> _What you have to do_
Copy exactly, please, the lines of the data from its start through the line containing "- **Pronunciations**: Access".

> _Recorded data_
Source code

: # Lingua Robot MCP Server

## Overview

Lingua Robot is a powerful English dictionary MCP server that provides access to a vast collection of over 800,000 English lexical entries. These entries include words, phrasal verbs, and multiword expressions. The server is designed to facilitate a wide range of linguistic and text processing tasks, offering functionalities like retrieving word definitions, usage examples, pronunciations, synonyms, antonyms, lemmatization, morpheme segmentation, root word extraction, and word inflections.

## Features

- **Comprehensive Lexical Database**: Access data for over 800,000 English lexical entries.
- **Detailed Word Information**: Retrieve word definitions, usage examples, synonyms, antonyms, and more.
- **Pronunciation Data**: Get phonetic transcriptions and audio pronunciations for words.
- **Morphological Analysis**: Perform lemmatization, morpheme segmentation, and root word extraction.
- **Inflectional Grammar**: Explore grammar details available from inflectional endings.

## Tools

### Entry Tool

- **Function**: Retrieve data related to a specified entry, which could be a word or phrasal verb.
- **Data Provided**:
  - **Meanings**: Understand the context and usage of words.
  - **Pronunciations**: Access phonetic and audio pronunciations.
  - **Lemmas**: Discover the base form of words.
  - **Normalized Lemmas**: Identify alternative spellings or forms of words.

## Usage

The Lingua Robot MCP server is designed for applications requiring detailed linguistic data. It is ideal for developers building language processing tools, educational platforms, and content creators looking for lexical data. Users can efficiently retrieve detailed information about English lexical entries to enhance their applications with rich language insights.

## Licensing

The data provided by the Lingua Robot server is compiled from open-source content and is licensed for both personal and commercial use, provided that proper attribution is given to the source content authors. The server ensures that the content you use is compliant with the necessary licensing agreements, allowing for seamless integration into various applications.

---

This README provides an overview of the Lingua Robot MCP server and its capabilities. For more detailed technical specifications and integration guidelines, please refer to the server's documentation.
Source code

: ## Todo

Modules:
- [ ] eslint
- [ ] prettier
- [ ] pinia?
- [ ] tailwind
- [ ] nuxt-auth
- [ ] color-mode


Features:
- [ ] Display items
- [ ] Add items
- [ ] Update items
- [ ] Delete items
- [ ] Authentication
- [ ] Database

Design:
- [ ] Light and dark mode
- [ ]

> _Problem solution_
Source code

: # Lingua Robot MCP Server

## Overview

Lingua Robot is a powerful English dictionary MCP server that provides access to a vast collection of over 800,000 English lexical entries. These entries include words, phrasal verbs, and multiword expressions. The server is designed to facilitate a wide range of linguistic and text processing tasks, offering functionalities like retrieving word definitions, usage examples, pronunciations, synonyms, antonyms, lemmatization, morpheme segmentation, root word extraction, and word inflections.

## Features

- **Comprehensive Lexical Database**: Access data for over 800,000 English lexical entries.
- **Detailed Word Information**: Retrieve word definitions, usage examples, synonyms, antonyms, and more.
- **Pronunciation Data**: Get phonetic transcriptions and audio pronunciations for words.
- **Morphological Analysis**: Perform lemmatization, morpheme segmentation, and root word extraction.
- **Inflectional Grammar**: Explore grammar details available from inflectional endings.

## Tools

### Entry Tool

- **Function**: Retrieve data related to a specified entry, which could be a word or phrasal verb.
- **Data Provided**:
  - **Meanings**: Understand the context and usage of words.
  - **Pronunciations**: Access phonetic and audio pronunciations.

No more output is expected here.